WHAT THE TASK ASKS ->
Give the data below again exactly as written, without its pictures.

--- MATERIAL FOR THIS EXERCISE Enclosed Below ---

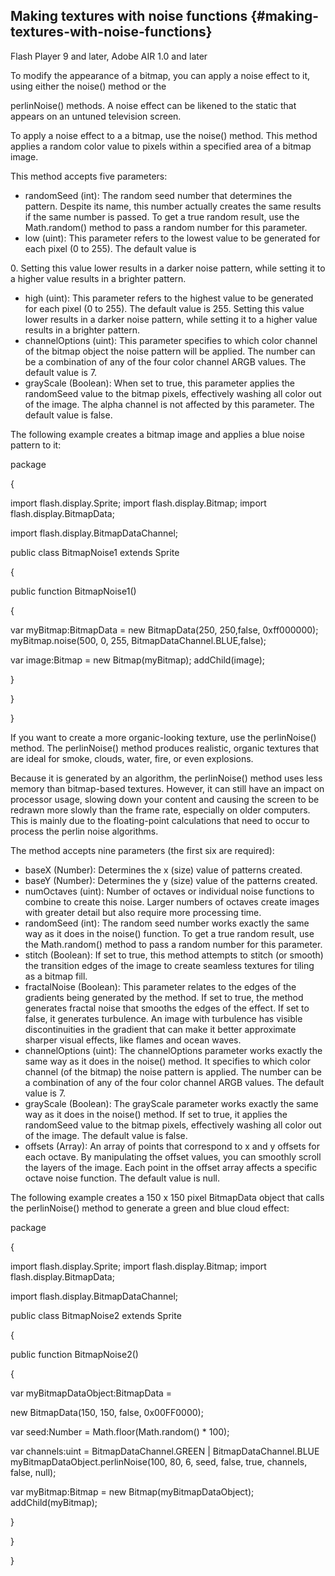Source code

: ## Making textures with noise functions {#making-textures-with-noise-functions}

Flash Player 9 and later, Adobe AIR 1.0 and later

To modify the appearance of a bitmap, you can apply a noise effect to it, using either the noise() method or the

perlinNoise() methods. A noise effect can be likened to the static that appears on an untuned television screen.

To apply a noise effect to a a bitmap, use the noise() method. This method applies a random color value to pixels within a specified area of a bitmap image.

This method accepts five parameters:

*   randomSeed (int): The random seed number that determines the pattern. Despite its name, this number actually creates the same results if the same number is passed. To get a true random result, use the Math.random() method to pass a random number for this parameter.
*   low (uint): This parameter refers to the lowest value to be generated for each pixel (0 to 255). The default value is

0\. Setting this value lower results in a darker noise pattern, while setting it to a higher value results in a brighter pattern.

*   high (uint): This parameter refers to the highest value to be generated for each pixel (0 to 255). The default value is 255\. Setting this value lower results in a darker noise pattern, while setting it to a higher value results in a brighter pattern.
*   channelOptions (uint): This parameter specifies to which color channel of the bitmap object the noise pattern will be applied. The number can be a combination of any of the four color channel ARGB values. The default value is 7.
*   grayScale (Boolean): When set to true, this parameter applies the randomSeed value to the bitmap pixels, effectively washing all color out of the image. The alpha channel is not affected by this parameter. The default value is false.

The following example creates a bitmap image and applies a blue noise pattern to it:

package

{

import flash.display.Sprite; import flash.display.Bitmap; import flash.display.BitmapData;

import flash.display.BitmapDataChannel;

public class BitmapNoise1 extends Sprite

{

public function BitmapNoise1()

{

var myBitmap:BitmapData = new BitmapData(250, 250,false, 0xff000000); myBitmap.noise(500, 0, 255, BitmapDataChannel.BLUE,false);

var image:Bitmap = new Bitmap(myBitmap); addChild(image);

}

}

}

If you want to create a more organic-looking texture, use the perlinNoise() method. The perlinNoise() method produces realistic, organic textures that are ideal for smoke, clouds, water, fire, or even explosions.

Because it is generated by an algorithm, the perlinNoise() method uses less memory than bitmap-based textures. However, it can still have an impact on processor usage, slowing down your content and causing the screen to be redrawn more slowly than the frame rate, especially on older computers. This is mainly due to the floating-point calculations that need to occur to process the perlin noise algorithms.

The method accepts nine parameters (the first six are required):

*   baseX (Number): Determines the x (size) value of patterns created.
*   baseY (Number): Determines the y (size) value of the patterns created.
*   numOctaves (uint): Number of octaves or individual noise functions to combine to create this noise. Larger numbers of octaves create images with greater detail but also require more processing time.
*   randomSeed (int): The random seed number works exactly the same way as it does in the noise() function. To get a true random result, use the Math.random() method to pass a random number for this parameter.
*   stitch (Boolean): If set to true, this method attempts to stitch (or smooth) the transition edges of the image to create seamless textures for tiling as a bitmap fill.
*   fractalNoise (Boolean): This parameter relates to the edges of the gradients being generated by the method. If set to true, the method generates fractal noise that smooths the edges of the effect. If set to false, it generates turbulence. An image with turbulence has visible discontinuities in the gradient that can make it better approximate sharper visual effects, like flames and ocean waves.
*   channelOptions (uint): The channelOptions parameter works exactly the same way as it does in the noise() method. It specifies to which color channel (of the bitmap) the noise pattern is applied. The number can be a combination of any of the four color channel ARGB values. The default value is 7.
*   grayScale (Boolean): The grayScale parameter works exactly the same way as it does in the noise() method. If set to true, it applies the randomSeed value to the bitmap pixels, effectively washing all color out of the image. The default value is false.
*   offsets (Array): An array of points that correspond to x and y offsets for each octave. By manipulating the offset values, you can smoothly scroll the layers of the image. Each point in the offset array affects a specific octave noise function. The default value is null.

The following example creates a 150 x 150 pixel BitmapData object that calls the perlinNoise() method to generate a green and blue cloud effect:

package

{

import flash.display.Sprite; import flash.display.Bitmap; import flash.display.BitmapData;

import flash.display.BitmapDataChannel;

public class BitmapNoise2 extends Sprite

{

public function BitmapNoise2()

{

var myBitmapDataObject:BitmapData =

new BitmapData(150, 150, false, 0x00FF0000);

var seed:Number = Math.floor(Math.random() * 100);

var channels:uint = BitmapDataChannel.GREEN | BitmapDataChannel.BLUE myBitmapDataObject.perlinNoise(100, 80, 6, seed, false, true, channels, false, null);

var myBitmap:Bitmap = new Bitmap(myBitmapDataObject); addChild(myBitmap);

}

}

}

--- End of Enclosed MATERIAL FOR THIS EXERCISE ---

TASK RESPONSE ->
Source code

: ## Making textures with noise functions {#making-textures-with-noise-functions}

Flash Player 9 and later, Adobe AIR 1.0 and later

To modify the appearance of a bitmap, you can apply a noise effect to it, using either the noise() method or the

perlinNoise() methods. A noise effect can be likened to the static that appears on an untuned television screen.

To apply a noise effect to a a bitmap, use the noise() method. This method applies a random color value to pixels within a specified area of a bitmap image.

This method accepts five parameters:

*   randomSeed (int): The random seed number that determines the pattern. Despite its name, this number actually creates the same results if the same number is passed. To get a true random result, use the Math.random() method to pass a random number for this parameter.
*   low (uint): This parameter refers to the lowest value to be generated for each pixel (0 to 255). The default value is

0\. Setting this value lower results in a darker noise pattern, while setting it to a higher value results in a brighter pattern.

*   high (uint): This parameter refers to the highest value to be generated for each pixel (0 to 255). The default value is 255\. Setting this value lower results in a darker noise pattern, while setting it to a higher value results in a brighter pattern.
*   channelOptions (uint): This parameter specifies to which color channel of the bitmap object the noise pattern will be applied. The number can be a combination of any of the four color channel ARGB values. The default value is 7.
*   grayScale (Boolean): When set to true, this parameter applies the randomSeed value to the bitmap pixels, effectively washing all color out of the image. The alpha channel is not affected by this parameter. The default value is false.

The following example creates a bitmap image and applies a blue noise pattern to it:

package

{

import flash.display.Sprite; import flash.display.Bitmap; import flash.display.BitmapData;

import flash.display.BitmapDataChannel;

public class BitmapNoise1 extends Sprite

{

public function BitmapNoise1()

{

var myBitmap:BitmapData = new BitmapData(250, 250,false, 0xff000000); myBitmap.noise(500, 0, 255, BitmapDataChannel.BLUE,false);

var image:Bitmap = new Bitmap(myBitmap); addChild(image);

}

}

}

If you want to create a more organic-looking texture, use the perlinNoise() method. The perlinNoise() method produces realistic, organic textures that are ideal for smoke, clouds, water, fire, or even explosions.

Because it is generated by an algorithm, the perlinNoise() method uses less memory than bitmap-based textures. However, it can still have an impact on processor usage, slowing down your content and causing the screen to be redrawn more slowly than the frame rate, especially on older computers. This is mainly due to the floating-point calculations that need to occur to process the perlin noise algorithms.

The method accepts nine parameters (the first six are required):

*   baseX (Number): Determines the x (size) value of patterns created.
*   baseY (Number): Determines the y (size) value of the patterns created.
*   numOctaves (uint): Number of octaves or individual noise functions to combine to create this noise. Larger numbers of octaves create images with greater detail but also require more processing time.
*   randomSeed (int): The random seed number works exactly the same way as it does in the noise() function. To get a true random result, use the Math.random() method to pass a random number for this parameter.
*   stitch (Boolean): If set to true, this method attempts to stitch (or smooth) the transition edges of the image to create seamless textures for tiling as a bitmap fill.
*   fractalNoise (Boolean): This parameter relates to the edges of the gradients being generated by the method. If set to true, the method generates fractal noise that smooths the edges of the effect. If set to false, it generates turbulence. An image with turbulence has visible discontinuities in the gradient that can make it better approximate sharper visual effects, like flames and ocean waves.
*   channelOptions (uint): The channelOptions parameter works exactly the same way as it does in the noise() method. It specifies to which color channel (of the bitmap) the noise pattern is applied. The number can be a combination of any of the four color channel ARGB values. The default value is 7.
*   grayScale (Boolean): The grayScale parameter works exactly the same way as it does in the noise() method. If set to true, it applies the randomSeed value to the bitmap pixels, effectively washing all color out of the image. The default value is false.
*   offsets (Array): An array of points that correspond to x and y offsets for each octave. By manipulating the offset values, you can smoothly scroll the layers of the image. Each point in the offset array affects a specific octave noise function. The default value is null.

The following example creates a 150 x 150 pixel BitmapData object that calls the perlinNoise() method to generate a green and blue cloud effect:

package

{

import flash.display.Sprite; import flash.display.Bitmap; import flash.display.BitmapData;

import flash.display.BitmapDataChannel;

public class BitmapNoise2 extends Sprite

{

public function BitmapNoise2()

{

var myBitmapDataObject:BitmapData =

new BitmapData(150, 150, false, 0x00FF0000);

var seed:Number = Math.floor(Math.random() * 100);

var channels:uint = BitmapDataChannel.GREEN | BitmapDataChannel.BLUE myBitmapDataObject.perlinNoise(100, 80, 6, seed, false, true, channels, false, null);

var myBitmap:Bitmap = new Bitmap(myBitmapDataObject); addChild(myBitmap);

}

}

}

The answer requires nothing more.